ECLI:NL:RBROT:2018:10175
Rechtbank Rotterdam
- Eerste aanleg - meervoudig
- M.C. Snel - van den Hout
- M.G.L. de Vette
- M. de Rooij
- Rechtspraak.nl
Beoordeling van noodbevelen in verband met de omgeving van het Turks consulaat en het centrumgebied in Rotterdam
In deze zaak heeft de Rechtbank Rotterdam op 14 december 2018 uitspraak gedaan over de noodbevelen die op 11 maart 2017 zijn afgegeven door de burgemeester van Rotterdam in verband met de vrees voor ernstige wanordelijkheden rondom het Turks consulaat. De rechtbank heeft de beroepen van eisers ongegrond verklaard, omdat de rechtbank van oordeel is dat de burgemeester in redelijkheid kon oordelen dat er sprake was van een ernstige vrees voor wanordelijkheden.

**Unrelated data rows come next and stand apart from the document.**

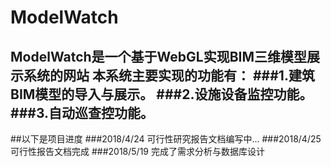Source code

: ﻿# ModelWatch

ModelWatch是一个基于WebGL实现BIM三维模型展示系统的网站
 本系统主要实现的功能有：
	###1.建筑BIM模型的导入与展示。
	###2.设施设备监控功能。
	###3.自动巡查控功能。
--------------------------------------------------------------------
##以下是项目进度
	###2018/4/24 可行性研究报告文档编写中...
	###2018/4/25 可行性报告文档完成
	###2018/5/19 完成了需求分析与数据库设计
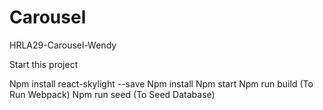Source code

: # Carousel

HRLA29-Carousel-Wendy

Start this project

Npm install react-skylight --save
Npm install
Npm start
Npm run build (To Run Webpack)
Npm run seed (To Seed Database)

De rechtbank heeft vastgesteld dat de noodbevelen op een juiste wijze zijn bekendgemaakt en dat er geen sprake was van schending van de subsidiariteits- en proportionaliteitsbeginselen. De rechtbank heeft ook geoordeeld dat de rechten van de eisers, waaronder het recht op vrijheid van vergadering, in deze situatie mochten worden beperkt. De rechtbank heeft verder geconcludeerd dat er geen schending was van het Verdrag van Wenen inzake consulaire betrekkingen, aangezien de eisers niet aanwezig waren voor consulaire werkzaamheden. De uitspraak bevestigt de bevoegdheid van de burgemeester om noodbevelen uit te vaardigen in situaties van dreigende wanordelijkheden.